> _WORK TO BE COMPLETED_
Within the entries that follow, show each line where the word "adding" occurs.

== ENTRIES PROVIDED ==

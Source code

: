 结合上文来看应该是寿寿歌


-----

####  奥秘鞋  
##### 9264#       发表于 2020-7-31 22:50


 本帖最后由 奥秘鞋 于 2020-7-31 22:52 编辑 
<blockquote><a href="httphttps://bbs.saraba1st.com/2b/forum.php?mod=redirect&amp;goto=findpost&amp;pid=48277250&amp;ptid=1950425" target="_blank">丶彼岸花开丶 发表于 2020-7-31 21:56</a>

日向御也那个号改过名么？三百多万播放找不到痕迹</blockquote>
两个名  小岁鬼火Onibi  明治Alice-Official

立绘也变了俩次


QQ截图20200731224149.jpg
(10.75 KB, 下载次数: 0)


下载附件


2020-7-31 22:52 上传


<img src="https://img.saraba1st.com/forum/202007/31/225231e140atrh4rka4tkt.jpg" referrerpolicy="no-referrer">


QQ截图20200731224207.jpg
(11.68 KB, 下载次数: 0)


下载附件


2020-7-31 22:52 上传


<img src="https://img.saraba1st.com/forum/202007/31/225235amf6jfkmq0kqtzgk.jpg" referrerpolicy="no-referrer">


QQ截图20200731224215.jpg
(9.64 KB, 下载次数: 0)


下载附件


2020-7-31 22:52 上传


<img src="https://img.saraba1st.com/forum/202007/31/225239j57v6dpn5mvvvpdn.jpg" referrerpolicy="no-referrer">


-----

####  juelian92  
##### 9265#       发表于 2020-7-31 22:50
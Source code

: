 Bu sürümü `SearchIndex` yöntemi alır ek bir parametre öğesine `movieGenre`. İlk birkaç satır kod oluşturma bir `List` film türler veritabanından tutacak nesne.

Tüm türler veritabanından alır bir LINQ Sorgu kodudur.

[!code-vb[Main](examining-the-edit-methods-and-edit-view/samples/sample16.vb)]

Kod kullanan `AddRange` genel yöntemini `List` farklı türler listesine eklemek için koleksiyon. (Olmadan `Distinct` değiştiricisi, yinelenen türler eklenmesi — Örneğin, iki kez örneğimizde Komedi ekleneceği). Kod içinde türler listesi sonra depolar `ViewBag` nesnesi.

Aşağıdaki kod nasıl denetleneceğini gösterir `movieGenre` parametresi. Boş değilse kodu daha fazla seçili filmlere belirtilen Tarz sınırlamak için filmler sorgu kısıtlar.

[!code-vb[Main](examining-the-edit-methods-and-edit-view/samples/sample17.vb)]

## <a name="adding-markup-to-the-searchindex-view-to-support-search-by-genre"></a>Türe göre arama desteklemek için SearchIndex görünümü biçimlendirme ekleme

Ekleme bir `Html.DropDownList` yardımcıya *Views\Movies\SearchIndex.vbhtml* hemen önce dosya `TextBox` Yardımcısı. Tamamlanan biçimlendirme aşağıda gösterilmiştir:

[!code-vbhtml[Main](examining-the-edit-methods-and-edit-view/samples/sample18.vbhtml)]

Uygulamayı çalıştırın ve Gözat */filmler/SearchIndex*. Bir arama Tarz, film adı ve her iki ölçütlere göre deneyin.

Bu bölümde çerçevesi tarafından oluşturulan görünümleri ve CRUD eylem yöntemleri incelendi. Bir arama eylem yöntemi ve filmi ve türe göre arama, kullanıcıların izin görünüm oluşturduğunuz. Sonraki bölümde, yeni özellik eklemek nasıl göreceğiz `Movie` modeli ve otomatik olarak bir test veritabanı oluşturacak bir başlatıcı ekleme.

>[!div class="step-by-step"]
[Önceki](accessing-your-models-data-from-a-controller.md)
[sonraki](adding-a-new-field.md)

===

> _TASK RESPONSE_
## <a name="adding-markup-to-the-searchindex-view-to-support-search-by-genre"></a>Türe göre arama desteklemek için SearchIndex görünümü biçimlendirme ekleme
[sonraki](adding-a-new-field.md)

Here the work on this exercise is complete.